A Minnesota nonprofit is severing ties with the international Savers thrift store company following the state’s accusations that Savers has deceived the public about how it uses proceeds from clothing and household goods donations it collects on behalf of certain charities.
True Friends President and CEO Ed Stracke said late Wednesday that the recent compliance report by Minnesota Attorney General Lori Swanson “revealed practices that are not aligned with our values” and that the board of directors is dropping Savers as a fundraising partner.
The report “created a watershed moment,” Stracke said in a brief statement.
True Friends is based in Annandale and runs Camp Courage, Camp Friendship and other camps for people with disabilities. It’s one of several nonprofit groups operating in Minnesota that have partnered with the Savers thrift store conglomerate, or its fundraising subsidiary Apogee Retail, to raise money through donations of used clothing and household items that Savers resells to the public.
Other nonprofits partnering with Savers include the Vietnam Veterans of America, the Lupus Foundation of Minnesota, Courage Kenny Foundation, Disabled American Veterans Department of Minnesota and the Epilepsy Foundation in Minnesota.
A True Friends spokeswoman did not respond to several requests Wednesday to discuss the decision.
True Friends said it first contracted with Apogee Retail, and later Savers, nearly six years ago. Savers acquired Apogee, which was based in Minnesota, in March 2011.
The attorney general’s report, released Monday and based on a yearlong investigation, accused Savers and Apogee of commingling donations and creating an impression that the charities get a lot from the sale of the used items, when they don’t.
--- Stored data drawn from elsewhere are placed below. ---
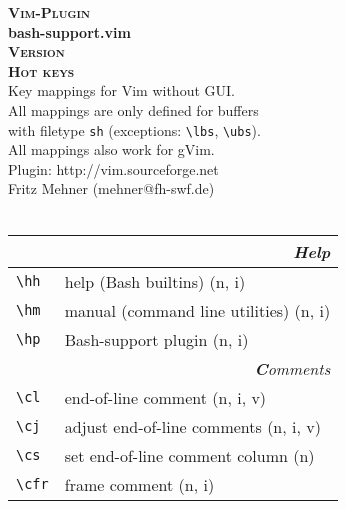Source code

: \documentclass[oneside,12pt,a4paper,DIV18]{scrartcl}
\begin{document}
\begin{center}
\textbf{\textsc{\small{Vim-Plugin}}}\\
\textbf{\large{bash-support.vim}}\\
\textbf{\textsc{\small{Version \PluginVersion}}}\\
\vspace{5mm}%
\textbf{\textsc{\huge{Hot keys}}}\\ 
\vspace{5mm}%
\footnotesize{Key mappings for Vim without GUI.}\\
\vspace{1mm}%
\footnotesize{
All mappings are only defined for buffers\\
with filetype \texttt{sh} (exceptions: \verb'\lbs',  \verb'\ubs').\\
All mappings also work for gVim.}\\ 
\vspace{1mm}%
\footnotesize{Plugin: http://vim.sourceforge.net}\\
\footnotesize{Fritz Mehner (mehner@fh-swf.de)}\\
\footnotesize{\ReleaseDate}\\
\vspace{3.5mm}
\small
\begin{tabular}[]{|p{11mm}|p{59mm}|}
\hline 
\multicolumn{2}{|r|}{\textsl{\textbf{H}elp}} \\
\hline \verb'\hh'  & help (Bash builtins)             \hfill (n, i) \\
\hline \verb'\hm'  & manual (command line utilities) \hfill (n, i) \\
\hline \verb'\hp'  & Bash-support plugin              \hfill (n, i) \\
\hline
\hline 
\hline
\multicolumn{2}{|r|}{\textsl{\textbf{C}omments}} \\
\hline \verb'\cl'  & end-of-line comment              \hfill (n, i, v) \\
\hline \verb'\cj'  & adjust end-of-line comments      \hfill (n, i, v) \\
\hline \verb'\cs'  & set end-of-line comment column   \hfill (n) \\
\hline \verb'\cfr' & frame comment                    \hfill (n, i) \\

\end{tabular}
\end{center}
\end{document}
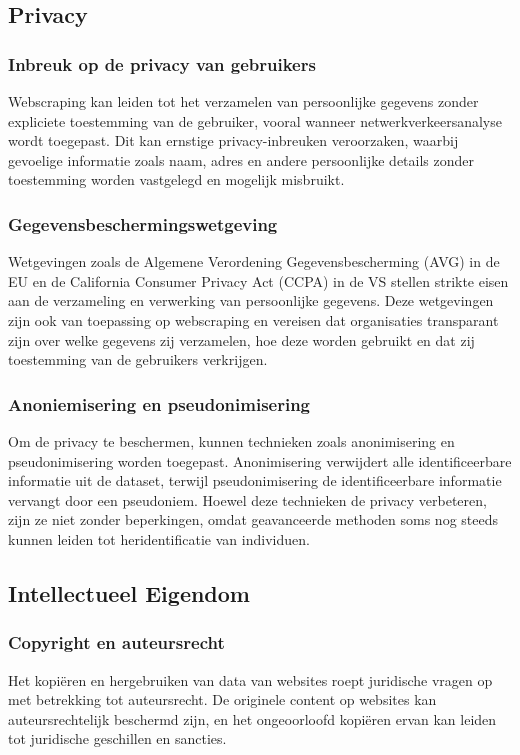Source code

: \subsection{Privacy}
\subsubsection{Inbreuk op de privacy van gebruikers}
Webscraping kan leiden tot het verzamelen van persoonlijke gegevens zonder expliciete toestemming van de gebruiker, vooral wanneer netwerkverkeersanalyse wordt toegepast. Dit kan ernstige privacy-inbreuken veroorzaken, waarbij gevoelige informatie zoals naam, adres en andere persoonlijke details zonder toestemming worden vastgelegd en mogelijk misbruikt.

\subsubsection{Gegevensbeschermingswetgeving}
Wetgevingen zoals de Algemene Verordening Gegevensbescherming (AVG) in de EU en de California Consumer Privacy Act (CCPA) in de VS stellen strikte eisen aan de verzameling en verwerking van persoonlijke gegevens. Deze wetgevingen zijn ook van toepassing op webscraping en vereisen dat organisaties transparant zijn over welke gegevens zij verzamelen, hoe deze worden gebruikt en dat zij toestemming van de gebruikers verkrijgen.

\subsubsection{Anoniemisering en pseudonimisering}
Om de privacy te beschermen, kunnen technieken zoals anonimisering en pseudonimisering worden toegepast. Anonimisering verwijdert alle identificeerbare informatie uit de dataset, terwijl pseudonimisering de identificeerbare informatie vervangt door een pseudoniem. Hoewel deze technieken de privacy verbeteren, zijn ze niet zonder beperkingen, omdat geavanceerde methoden soms nog steeds kunnen leiden tot heridentificatie van individuen.

\subsection{Intellectueel Eigendom}
\subsubsection{Copyright en auteursrecht}
Het kopiëren en hergebruiken van data van websites roept juridische vragen op met betrekking tot auteursrecht. De originele content op websites kan auteursrechtelijk beschermd zijn, en het ongeoorloofd kopiëren ervan kan leiden tot juridische geschillen en sancties.

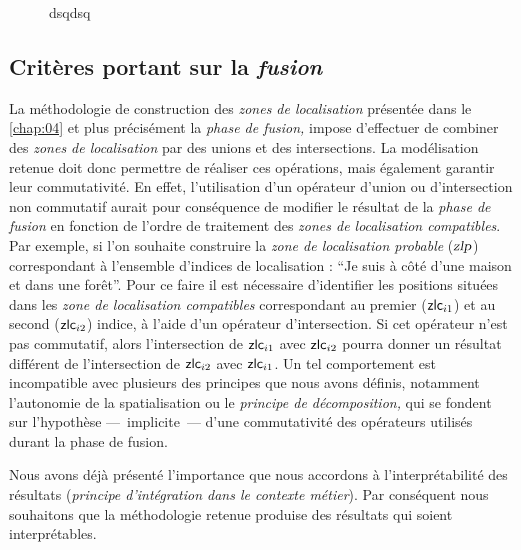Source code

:\begin{figure}
  \centering
  
  \caption{dsqdsq}
  \label{fig:temp}
\end{figure}


\subsection{Critères portant sur la \emph{fusion}}



La méthodologie de construction des \emph{zones de localisation}
présentée dans le \autoref{chap:04} et plus précisément la \emph{phase
  de fusion,} impose d'effectuer de combiner des \emph{zones de
  localisation} par des unions et des intersections. La modélisation
retenue doit donc permettre de réaliser ces opérations, mais également
garantir leur commutativité. En effet, l'utilisation d'un opérateur
d'union ou d'intersection non commutatif aurait pour conséquence de
modifier le résultat de la \emph{phase de fusion} en fonction de
l'ordre de traitement des \emph{zones de localisation
  compatibles}. Par exemple, si l'on souhaite construire la \emph{zone
  de localisation probable} ($\text{\textsl{zlp}}$) correspondant à
l'ensemble d'indices de localisation : \enquote{Je suis à côté d'une
  maison et dans une forêt}. Pour ce faire il est nécessaire
d'identifier les positions situées dans les \emph{zone de localisation
  compatibles} correspondant au premier ($\text{\textsf{zlc}}_{i1}$)
et au second ($\text{\textsf{zlc}}_{i2}$) indice, à l'aide d'un
opérateur d'intersection. Si cet opérateur n'est pas commutatif, alors
l'intersection de $\text{\textsf{zlc}}_{i1}$ avec
$\text{\textsf{zlc}}_{i2}$ pourra donner un résultat différent de
l'intersection de $\text{\textsf{zlc}}_{i2}$ avec
$\text{\textsf{zlc}}_{i1}$. Un tel comportement est incompatible avec
plusieurs des principes que nous avons définis, notamment l'autonomie
de la spatialisation ou le \emph{principe de décomposition,} qui se
fondent sur l'hypothèse ---~implicite~--- d'une commutativité des
opérateurs utilisés durant la phase de fusion.


Nous avons déjà présenté l'importance que nous accordons à
l'interprétabilité des résultats (\emph{principe d'intégration dans le
  contexte métier}).
%
Par conséquent nous souhaitons que la méthodologie retenue produise
des résultats qui soient interprétables.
Savers disputes the report’s findings, and said it is “based on incorrect assumptions and a misunderstanding of our working relationships with our nonprofit partners.”
On Wednesday, Savers spokeswoman Sara Gaugl issued a statement saying it was honored to work with True Friends.
“Unfortunately, we recognize the last few days have been a distraction from this meaningful work,” Gaugl said. “While we regret their decision to not extend our partnership, we wish them continued success in the future.”
Savers, a privately held company based in Bellevue, Wash., bills itself as the country’s largest for-profit thrift store chain. The fast-growing company is partly owned by two private equity groups and operates more than 300 stores in the U.S., Canada and Australia. In Minnesota it operates 15 stores under the names Savers, Unique Thrift and Valu Thrift.
The Savers business model is for it and Apogee to partner with nonprofits, using the names of charities and their tax-exempt status to solicit donations of clothes and used household goods such as furniture. The Savers chain sells the goods and pays a portion of the proceeds to the charities, while donors get to deduct the donations from their taxes.
The attorney general’s report, however, concluded that Savers pockets much — and sometimes all — of the money it makes selling the used goods in its stores. The charities actually receive very little from clothing sales, and nothing from the sale of non-clothing goods, it said. In 2013 the nonpayment for household goods resulted in Minnesota charities being shorted $1.16 million, it said.
The report also concluded that Savers and Apogee commingled donations and failed to keep accurate accounts.
Swanson said she is considering legal action and is forwarding the report to the offices of other state attorneys general and to the Internal Revenue Service. She gave the charities 45 days to report back on how they will step up their monitoring of donor campaigns.
The report also said that Savers must register with the attorney general’s office as a professional fundraiser since it’s very involved in the used-goods donation campaigns and benefits from them. As a professional fundraiser, Savers would have to file a financial report with the attorney general’s office showing gross revenue received from and expenses incurred with each fundraising campaign.